Can Henri Cartier-Bresson’s signature be reduced to the decisive moment he made famous? His photographs, his quotes and his modus operandi all scream a resounding NO! 🙂
Decisive moment 1
You say Henri-Cartier Bresson, you hear decisive moment. An ability to click at the right moment, at the height of the emotional potential of a scene. Many have written about it and many more tried to replicate it.
To me, this timing concept is insufficient to explain HCB’s genius. Being pretty good at timing my shots myself, and not having a single one that looks like a Cartier-Bresson makes this painfully obvious to me 😉
To illustrate this, here are 3 of my photographs which are all about the decisive moment, those couple of seconds when a ray of light shines or a ballet of planes locks into a nice pattern, then fades away into a non remarquable, random arrangement unworthy of being noticed, polluting the scene rather than making it. Yet, none of those photographs are anything like what HCB produced.
Decisive moment 2
That “decisive moment” term isn’t enough. We photographers almost made it legend, but it needs qualifying. What really defines HCB’s talent is his process and the vast number of ingredients it combines into that final, culminating, decisive click.
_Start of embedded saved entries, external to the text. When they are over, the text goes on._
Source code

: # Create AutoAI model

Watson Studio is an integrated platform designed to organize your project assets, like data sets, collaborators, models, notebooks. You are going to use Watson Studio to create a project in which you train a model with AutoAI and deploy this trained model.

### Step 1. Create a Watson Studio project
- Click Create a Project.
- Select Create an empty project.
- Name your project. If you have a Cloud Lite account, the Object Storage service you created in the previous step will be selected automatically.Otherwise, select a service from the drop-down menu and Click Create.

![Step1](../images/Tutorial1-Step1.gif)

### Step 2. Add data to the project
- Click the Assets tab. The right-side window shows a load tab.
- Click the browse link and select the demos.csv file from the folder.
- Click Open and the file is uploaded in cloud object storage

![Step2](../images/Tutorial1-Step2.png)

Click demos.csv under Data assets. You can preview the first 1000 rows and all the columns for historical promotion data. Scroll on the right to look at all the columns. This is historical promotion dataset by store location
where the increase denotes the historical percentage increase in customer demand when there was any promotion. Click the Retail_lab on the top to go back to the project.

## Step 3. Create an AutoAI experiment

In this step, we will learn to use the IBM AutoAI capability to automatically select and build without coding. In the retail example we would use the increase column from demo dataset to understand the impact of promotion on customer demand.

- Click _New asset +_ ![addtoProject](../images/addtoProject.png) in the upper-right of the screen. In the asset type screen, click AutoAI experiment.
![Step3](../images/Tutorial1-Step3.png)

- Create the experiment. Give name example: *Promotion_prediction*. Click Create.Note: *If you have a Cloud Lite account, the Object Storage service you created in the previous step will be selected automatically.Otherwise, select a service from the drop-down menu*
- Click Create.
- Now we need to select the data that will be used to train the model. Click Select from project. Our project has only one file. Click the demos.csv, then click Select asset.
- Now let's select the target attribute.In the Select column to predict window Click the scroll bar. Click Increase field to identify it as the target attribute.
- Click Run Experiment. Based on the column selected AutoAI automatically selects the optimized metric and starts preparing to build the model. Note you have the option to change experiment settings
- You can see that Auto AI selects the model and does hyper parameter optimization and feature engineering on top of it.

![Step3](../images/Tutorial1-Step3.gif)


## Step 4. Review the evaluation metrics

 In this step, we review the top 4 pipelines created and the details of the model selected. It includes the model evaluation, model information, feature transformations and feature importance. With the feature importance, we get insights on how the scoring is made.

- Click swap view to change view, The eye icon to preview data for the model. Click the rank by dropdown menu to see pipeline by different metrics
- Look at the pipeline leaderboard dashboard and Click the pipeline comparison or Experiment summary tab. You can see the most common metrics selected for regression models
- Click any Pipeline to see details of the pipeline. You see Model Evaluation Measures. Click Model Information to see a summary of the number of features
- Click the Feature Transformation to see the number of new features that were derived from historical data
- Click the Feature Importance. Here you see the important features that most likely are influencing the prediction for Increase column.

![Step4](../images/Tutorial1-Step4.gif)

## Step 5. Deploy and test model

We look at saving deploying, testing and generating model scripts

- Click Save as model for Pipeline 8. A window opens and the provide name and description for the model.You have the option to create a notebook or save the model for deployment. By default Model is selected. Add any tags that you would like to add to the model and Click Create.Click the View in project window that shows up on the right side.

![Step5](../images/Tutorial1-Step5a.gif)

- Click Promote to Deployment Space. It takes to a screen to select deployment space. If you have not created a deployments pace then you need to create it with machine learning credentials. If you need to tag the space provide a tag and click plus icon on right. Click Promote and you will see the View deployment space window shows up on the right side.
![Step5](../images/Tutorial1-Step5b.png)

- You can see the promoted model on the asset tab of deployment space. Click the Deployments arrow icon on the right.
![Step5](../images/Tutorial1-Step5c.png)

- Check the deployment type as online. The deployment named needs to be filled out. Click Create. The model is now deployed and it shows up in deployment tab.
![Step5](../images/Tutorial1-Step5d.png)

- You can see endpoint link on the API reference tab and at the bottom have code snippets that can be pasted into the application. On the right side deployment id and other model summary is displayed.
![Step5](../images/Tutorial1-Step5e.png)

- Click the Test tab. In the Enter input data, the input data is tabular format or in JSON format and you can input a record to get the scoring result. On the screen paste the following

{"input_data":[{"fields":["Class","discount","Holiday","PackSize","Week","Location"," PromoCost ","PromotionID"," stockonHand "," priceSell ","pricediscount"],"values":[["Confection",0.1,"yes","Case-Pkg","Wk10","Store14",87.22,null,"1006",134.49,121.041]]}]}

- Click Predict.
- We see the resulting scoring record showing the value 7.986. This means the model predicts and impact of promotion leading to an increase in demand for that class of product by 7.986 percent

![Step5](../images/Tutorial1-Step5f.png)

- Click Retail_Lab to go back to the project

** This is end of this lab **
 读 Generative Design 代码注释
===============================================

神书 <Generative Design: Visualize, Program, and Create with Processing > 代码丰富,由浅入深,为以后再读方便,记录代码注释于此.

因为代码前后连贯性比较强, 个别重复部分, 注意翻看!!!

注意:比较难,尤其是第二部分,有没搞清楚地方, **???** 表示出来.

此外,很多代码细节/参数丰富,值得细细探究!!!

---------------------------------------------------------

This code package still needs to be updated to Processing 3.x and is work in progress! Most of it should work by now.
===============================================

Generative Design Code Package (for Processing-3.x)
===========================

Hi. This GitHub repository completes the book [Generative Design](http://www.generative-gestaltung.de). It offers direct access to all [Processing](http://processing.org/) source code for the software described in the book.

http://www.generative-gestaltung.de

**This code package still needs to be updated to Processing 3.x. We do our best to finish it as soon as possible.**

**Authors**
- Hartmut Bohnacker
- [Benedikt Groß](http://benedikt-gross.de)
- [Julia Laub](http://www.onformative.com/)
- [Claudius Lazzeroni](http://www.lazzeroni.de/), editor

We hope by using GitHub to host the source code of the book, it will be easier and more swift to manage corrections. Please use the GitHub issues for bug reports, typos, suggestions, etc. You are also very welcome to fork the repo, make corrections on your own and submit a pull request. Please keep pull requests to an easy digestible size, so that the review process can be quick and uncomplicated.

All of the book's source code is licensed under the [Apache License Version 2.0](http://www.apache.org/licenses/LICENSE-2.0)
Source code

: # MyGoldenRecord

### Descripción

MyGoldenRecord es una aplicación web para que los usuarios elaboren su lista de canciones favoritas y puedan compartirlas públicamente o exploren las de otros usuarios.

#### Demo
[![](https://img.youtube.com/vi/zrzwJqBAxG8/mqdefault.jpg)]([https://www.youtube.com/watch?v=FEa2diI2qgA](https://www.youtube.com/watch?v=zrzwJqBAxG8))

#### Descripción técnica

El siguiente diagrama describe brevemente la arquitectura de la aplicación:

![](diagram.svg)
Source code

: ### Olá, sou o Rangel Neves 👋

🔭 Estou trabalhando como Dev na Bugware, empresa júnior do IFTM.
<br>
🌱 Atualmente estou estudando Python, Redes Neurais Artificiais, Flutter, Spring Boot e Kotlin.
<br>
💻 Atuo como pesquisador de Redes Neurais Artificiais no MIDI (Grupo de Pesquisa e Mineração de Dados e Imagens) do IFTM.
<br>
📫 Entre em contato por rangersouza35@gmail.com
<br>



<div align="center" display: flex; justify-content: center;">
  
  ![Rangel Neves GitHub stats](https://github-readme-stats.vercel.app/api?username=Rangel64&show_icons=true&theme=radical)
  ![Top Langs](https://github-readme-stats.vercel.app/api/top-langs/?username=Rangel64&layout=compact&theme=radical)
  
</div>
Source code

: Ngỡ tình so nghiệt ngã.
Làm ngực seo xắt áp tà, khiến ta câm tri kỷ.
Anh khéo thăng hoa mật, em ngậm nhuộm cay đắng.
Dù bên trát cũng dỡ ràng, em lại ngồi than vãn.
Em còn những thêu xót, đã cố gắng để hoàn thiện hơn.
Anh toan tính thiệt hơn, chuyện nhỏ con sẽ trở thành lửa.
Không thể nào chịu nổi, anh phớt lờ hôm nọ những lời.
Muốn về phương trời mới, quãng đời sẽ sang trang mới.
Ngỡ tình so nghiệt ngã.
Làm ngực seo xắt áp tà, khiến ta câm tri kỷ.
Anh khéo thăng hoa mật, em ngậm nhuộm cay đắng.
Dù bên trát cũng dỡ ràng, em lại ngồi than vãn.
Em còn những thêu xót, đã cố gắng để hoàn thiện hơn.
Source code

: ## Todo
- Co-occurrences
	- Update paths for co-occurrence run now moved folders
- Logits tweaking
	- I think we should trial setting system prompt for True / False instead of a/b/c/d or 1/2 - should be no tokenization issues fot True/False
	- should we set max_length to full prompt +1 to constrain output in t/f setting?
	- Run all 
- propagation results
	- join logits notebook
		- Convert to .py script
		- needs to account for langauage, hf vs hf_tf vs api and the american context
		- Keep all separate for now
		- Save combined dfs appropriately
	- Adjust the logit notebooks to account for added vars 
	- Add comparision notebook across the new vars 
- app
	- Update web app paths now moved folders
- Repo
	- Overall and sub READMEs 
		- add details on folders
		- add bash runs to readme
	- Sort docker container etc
HCB tip-toed into authenticity
The term “decisive moment” is the English title of HCB’s most famous book. However the original title, in French obviously, wasn’t “Le moment décisif” but “Images à la sauvette”.
The original title is hard to translate into English, but would loosely mean “stolen images” or, better though clumsier, “the unseen photographer”. The English title – The Decisive Moment – was a quote pulled out by HCB from a text by Cardinal de Retz, a clergyman also responsible for the premonitory “Arms which are not tempered by laws quickly become anarchy”. It probably stuck because it neatly sums up a complex process into one single task. Or feels like it does.
Decisive moment 3
I believe the semantic difference between the two titles is responsible for the frequent misunderstanding of HCB’s priorities in photography. My intuition is that HCB might have been a quantum physics expert had he chosen another path, seeing how strictly he feared the observer principle stating that we cannot observe something without disturbing it 😉
Some who saw him work report how discretely he approached a scene so as not to influence its unfolding. And he himself explained at length that photographs should be a reflection of reality and a representation of the world as it is. Authenticity, to my (very limited) knowledge of his work, was his top priority.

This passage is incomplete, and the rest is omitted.